Das Projekt EU-RISE, an dem Oikoplus beteiligt ist, leistet hier einen wichtigen Beitrag, indem es künftige Geschäftsmodelle für den Betrieb von ISAM-Dienstleistungen analysiert, und indem es bereits entwickelte europäische Komponenten von ISAM-Systemen miteinander verknüpft und in einem End-to-End Demonstrator testet. Die Open-Source-Strategie, die EU-RISE dabei verfolgt, soll dazu führen, dass standardisierte Schnittstellen und Systeme entstehen, die es möglichst vielen Akteuren unterschiedlicher Größe erlauben, zu Europas ISAM-Technologie beizutragen.

Europa ist natürlich nicht die einzige Weltregion, und die Europäische Union nicht der einzige staatliche Akteur, der hier seine Marktanteile sichern möchte. Auch in den USA werden groß angelegte ISAM-Strategien verfolgt. Die NASA bietet in ihrem ISAM State of Play einen guten Überblick, welche Technologien hier die Raumfahrt der Zukunft prägen könnten.  

Bei Oikoplus sind wir froh (und auch ein wenig stolz), einen Beitrag zur europäischen Raumfahrt leisten zu können, indem wir die Konsortien unserer Raumfahrtprojekte in ihrer Kommunikation und Dissemination unterstützen. Denn Raumfahrt liefert einen enormen Beitrag zu den Möglichkeiten, die sich uns allen im Alltag bieten, für Forschung in unterschiedlichsten Bereichen, und beim Verständnis unseres Universums. Wer sich einen Überblick darüber verschaffen möchte, in welchen Bereichen Europas Raumfahrt eine wichtige Rolle spielt, kann das bei der EUSPA, der European Union Agency for the Space Programme tun.  
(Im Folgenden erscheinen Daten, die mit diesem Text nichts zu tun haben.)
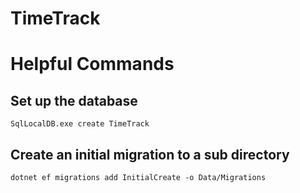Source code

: # TimeTrack

# Helpful Commands

## Set up the database

`SqlLocalDB.exe create TimeTrack`

## Create an initial migration to a sub directory
`dotnet ef migrations add InitialCreate -o Data/Migrations`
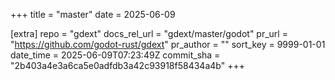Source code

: +++
title = "master"
date = 2025-06-09

[extra]
repo = "gdext"
docs_rel_url = "gdext/master/godot"
pr_url = "https://github.com/godot-rust/gdext"
pr_author = ""
sort_key = 9999-01-01
date_time = 2025-06-09T07:23:49Z
commit_sha = "2b403a4e3a6ca5e0adfdb3a42c93918f58434a4b"
+++


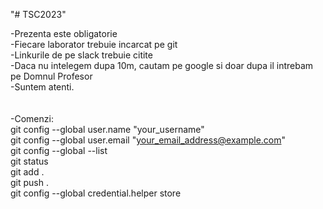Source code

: "# TSC2023" 

-Prezenta este obligatorie <br>
-Fiecare laborator trebuie incarcat pe git <br>
-Linkurile de pe slack trebuie citite <br>
-Daca nu intelegem dupa 10m, cautam pe google si doar dupa il intrebam pe Domnul Profesor<br>
-Suntem atenti.<br>
<br>
<br>
-Comenzi:<br>
git config --global user.name "your_username" <br>
git config --global user.email "your_email_address@example.com"<br>
git config --global --list<br>
git status <br>
git add .<br>
git push .<br>
 git config --global credential.helper store <br>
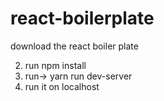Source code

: # react-boilerplate
download the react boiler plate

2. run npm install
3. run->  yarn run dev-server
4. run it on localhost
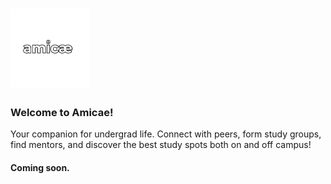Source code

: # <img src="./images/amicae-logo/full_logo_BonW.png" width="25%" alt="Amicae Logo">

### **Welcome to Amicae!**  
Your companion for undergrad life. Connect with peers, form study groups, find mentors, and discover the best study spots both on and off campus!

#### **Coming soon.**
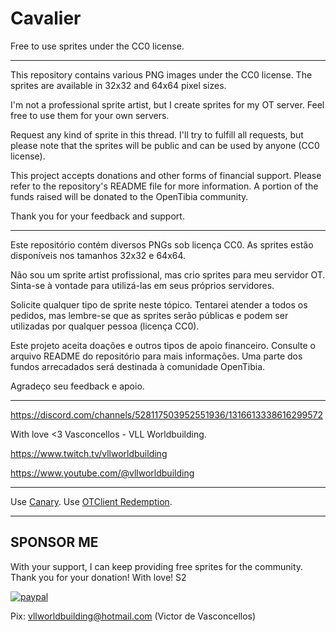 # Cavalier
Free to use sprites under the CC0 license.

------

This repository contains various PNG images under the CC0 license. The sprites are available in 32x32 and 64x64 pixel sizes.

I'm not a professional sprite artist, but I create sprites for my OT server. Feel free to use them for your own servers.

Request any kind of sprite in this thread. I'll try to fulfill all requests, but please note that the sprites will be public and can be used by anyone (CC0 license).

This project accepts donations and other forms of financial support. Please refer to the repository's README file for more information. A portion of the funds raised will be donated to the OpenTibia community.

Thank you for your feedback and support.

------

Este repositório contém diversos PNGs sob licença CC0. As sprites estão disponíveis nos tamanhos 32x32 e 64x64.

Não sou um sprite artist profissional, mas crio sprites para meu servidor OT. Sinta-se à vontade para utilizá-las em seus próprios servidores.

Solicite qualquer tipo de sprite neste tópico. Tentarei atender a todos os pedidos, mas lembre-se que as sprites serão públicas e podem ser utilizadas por qualquer pessoa (licença CC0).

Este projeto aceita doações e outros tipos de apoio financeiro. Consulte o arquivo README do repositório para mais informações. Uma parte dos fundos arrecadados será destinada à comunidade OpenTibia.

Agradeço seu feedback e apoio.

------

https://discord.com/channels/528117503952551936/1316613338616299572

With love <3
Vasconcellos - VLL Worldbuilding.

https://www.twitch.tv/vllworldbuilding

https://www.youtube.com/@vllworldbuilding

------

Use [Canary](https://github.com/opentibiabr/canary).
Use [OTClient Redemption](https://github.com/mehah/otclient).

------

## SPONSOR ME
With your support, I can keep providing free sprites for the community. Thank you for your donation! With love! S2

[![paypal](https://pics.paypal.com/00/s/OTUxNzAwZTItNDY3Zi00MGY0LWE4MTktOTNlZTEwNDMxNGU3/file.JPG)](https://www.paypal.com/donate/?business=UBC523S8R583L&no_recurring=0&item_name=With+your+support%2C+I+can+keep+providing+free+sprites+for+the+community.+Thank+you+for+your+donation%21+With+love%21+S2&currency_code=USD)

Pix: vllworldbuilding@hotmail.com (Victor de Vasconcellos)
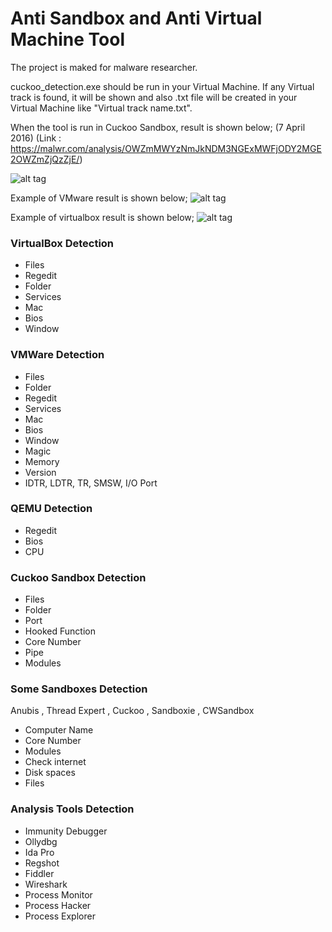 # Anti Sandbox and Anti Virtual Machine Tool

The project is maked for malware researcher. 

cuckoo_detection.exe should be run in your Virtual Machine. If any Virtual track is found, it will be shown and also .txt file will be created in your Virtual Machine like "Virtual track name.txt".

When the tool is run in Cuckoo Sandbox, result is shown below; (7 April 2016) 
(Link : https://malwr.com/analysis/OWZmMWYzNmJkNDM3NGExMWFjODY2MGE2OWZmZjQzZjE/) 

![alt tag](https://github.com/AlicanAkyol/sems/blob/master/cuckooResult.png)

Example of VMware result is shown below;
![alt tag](https://github.com/AlicanAkyol/sems/blob/master/vmware_normal.png)

Example of virtualbox result is shown below;
![alt tag](https://github.com/AlicanAkyol/sems/blob/master/Sanalla%C5%9Ft%C4%B1rmaOrtam%C4%B1TespitArac%C4%B1-2.png)


### VirtualBox Detection
  - Files
  - Regedit
  - Folder
  - Services
  - Mac
  - Bios
  - Window

### VMWare Detection
  - Files
  - Folder
  - Regedit
  - Services
  - Mac
  - Bios
  - Window
  - Magic
  - Memory
  - Version
  - IDTR, LDTR, TR, SMSW, I/O Port

### QEMU Detection
  - Regedit
  - Bios
  - CPU

### Cuckoo Sandbox Detection
  - Files
  - Folder
  - Port
  - Hooked Function
  - Core Number
  - Pipe
  - Modules

### Some Sandboxes Detection
Anubis , Thread Expert , Cuckoo , Sandboxie , CWSandbox
  - Computer Name
  - Core Number
  - Modules
  - Check internet
  - Disk spaces
  - Files

### Analysis Tools Detection
  - Immunity Debugger
  - Ollydbg
  - Ida Pro
  - Regshot
  - Fiddler
  - Wireshark
  - Process Monitor
  - Process Hacker
  - Process Explorer
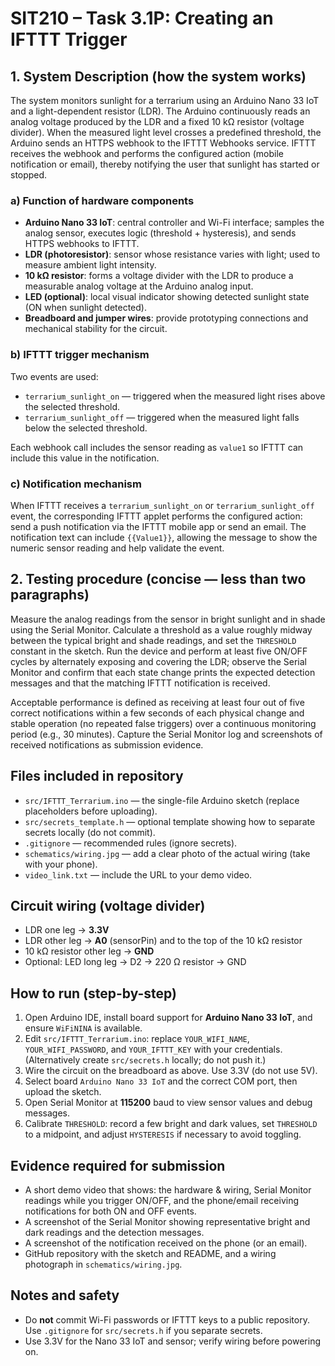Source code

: # SIT210 – Task 3.1P: Creating an IFTTT Trigger

## 1. System Description (how the system works)
The system monitors sunlight for a terrarium using an Arduino Nano 33 IoT and a light-dependent resistor (LDR). The Arduino continuously reads an analog voltage produced by the LDR and a fixed 10 kΩ resistor (voltage divider). When the measured light level crosses a predefined threshold, the Arduino sends an HTTPS webhook to the IFTTT Webhooks service. IFTTT receives the webhook and performs the configured action (mobile notification or email), thereby notifying the user that sunlight has started or stopped.

### a) Function of hardware components
- **Arduino Nano 33 IoT**: central controller and Wi-Fi interface; samples the analog sensor, executes logic (threshold + hysteresis), and sends HTTPS webhooks to IFTTT.  
- **LDR (photoresistor)**: sensor whose resistance varies with light; used to measure ambient light intensity.  
- **10 kΩ resistor**: forms a voltage divider with the LDR to produce a measurable analog voltage at the Arduino analog input.  
- **LED (optional)**: local visual indicator showing detected sunlight state (ON when sunlight detected).  
- **Breadboard and jumper wires**: provide prototyping connections and mechanical stability for the circuit.

### b) IFTTT trigger mechanism
Two events are used:
- `terrarium_sunlight_on` — triggered when the measured light rises above the selected threshold.
- `terrarium_sunlight_off` — triggered when the measured light falls below the selected threshold.

Each webhook call includes the sensor reading as `value1` so IFTTT can include this value in the notification.

### c) Notification mechanism
When IFTTT receives a `terrarium_sunlight_on` or `terrarium_sunlight_off` event, the corresponding IFTTT applet performs the configured action: send a push notification via the IFTTT mobile app or send an email. The notification text can include `{{Value1}}`, allowing the message to show the numeric sensor reading and help validate the event.

## 2. Testing procedure (concise — less than two paragraphs)
Measure the analog readings from the sensor in bright sunlight and in shade using the Serial Monitor. Calculate a threshold as a value roughly midway between the typical bright and shade readings, and set the `THRESHOLD` constant in the sketch. Run the device and perform at least five ON/OFF cycles by alternately exposing and covering the LDR; observe the Serial Monitor and confirm that each state change prints the expected detection messages and that the matching IFTTT notification is received.

Acceptable performance is defined as receiving at least four out of five correct notifications within a few seconds of each physical change and stable operation (no repeated false triggers) over a continuous monitoring period (e.g., 30 minutes). Capture the Serial Monitor log and screenshots of received notifications as submission evidence.

## Files included in repository
- `src/IFTTT_Terrarium.ino` — the single-file Arduino sketch (replace placeholders before uploading).  
- `src/secrets_template.h` — optional template showing how to separate secrets locally (do not commit).  
- `.gitignore` — recommended rules (ignore secrets).  
- `schematics/wiring.jpg` — add a clear photo of the actual wiring (take with your phone).  
- `video_link.txt` — include the URL to your demo video.

## Circuit wiring (voltage divider)
- LDR one leg → **3.3V**  
- LDR other leg → **A0** (sensorPin) and to the top of the 10 kΩ resistor  
- 10 kΩ resistor other leg → **GND**  
- Optional: LED long leg → D2 → 220 Ω resistor → GND

## How to run (step-by-step)
1. Open Arduino IDE, install board support for **Arduino Nano 33 IoT**, and ensure `WiFiNINA` is available.  
2. Edit `src/IFTTT_Terrarium.ino`: replace `YOUR_WIFI_NAME`, `YOUR_WIFI_PASSWORD`, and `YOUR_IFTTT_KEY` with your credentials. (Alternatively create `src/secrets.h` locally; do not push it.)  
3. Wire the circuit on the breadboard as above. Use 3.3V (do not use 5V).  
4. Select board `Arduino Nano 33 IoT` and the correct COM port, then upload the sketch.  
5. Open Serial Monitor at **115200** baud to view sensor values and debug messages.  
6. Calibrate `THRESHOLD`: record a few bright and dark values, set `THRESHOLD` to a midpoint, and adjust `HYSTERESIS` if necessary to avoid toggling.

## Evidence required for submission
- A short demo video that shows: the hardware & wiring, Serial Monitor readings while you trigger ON/OFF, and the phone/email receiving notifications for both ON and OFF events.  
- A screenshot of the Serial Monitor showing representative bright and dark readings and the detection messages.  
- A screenshot of the notification received on the phone (or an email).  
- GitHub repository with the sketch and README, and a wiring photograph in `schematics/wiring.jpg`.

## Notes and safety
- Do **not** commit Wi-Fi passwords or IFTTT keys to a public repository. Use `.gitignore` for `src/secrets.h` if you separate secrets.  
- Use 3.3V for the Nano 33 IoT and sensor; verify wiring before powering on.

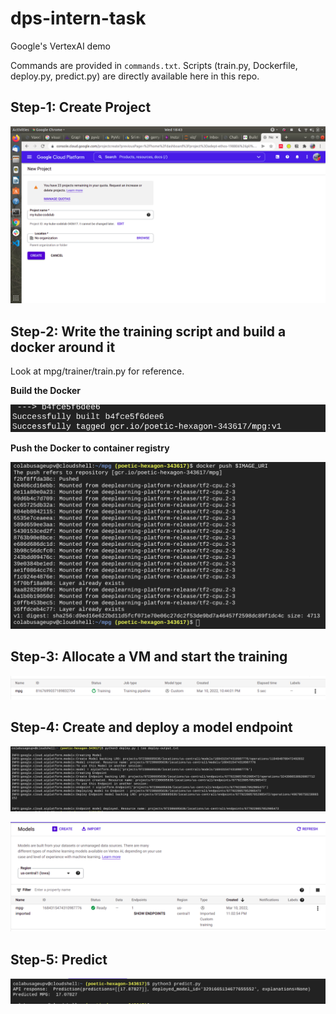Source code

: # dps-intern-task
Google's VertexAI demo


Commands are provided in `commands.txt`. Scripts (train.py, Dockerfile, deploy.py, predict.py) are directly available here in this repo.

## Step-1: Create Project

![Create Project](images/create-proj.png)

## Step-2: Write the training script and build a docker around it

Look at mpg/trainer/train.py for reference.

__Build the Docker__

![Build Docker](images/docker-build.png)

__Push the Docker to container registry__

![Push the Docker to container registry](images/dockerpush.png)

## Step-3: Allocate a VM and start the training

![Start the training](images/training.png)

## Step-4: Create and deploy a model endpoint

![Create endpoint](images/model-deployed-cmdout.png)

![create-endpoint-ui](images/model-deployed.png)

## Step-5: Predict

![predict](images/prediction.png)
Als EU-Kommissionspräsidentin Ursula von der Leyen 2019 den EU Green Deal verkündete, sprach sie von “Europe’s man on the moon moment”. Eine schöne Metapher. Und wie der EU Green Deal ist auch Europas Weg in die Zukunft der Raumfahrtindustrie eine große Aufgabe, an der viele im Kollektiv mitwirken. Wir auch.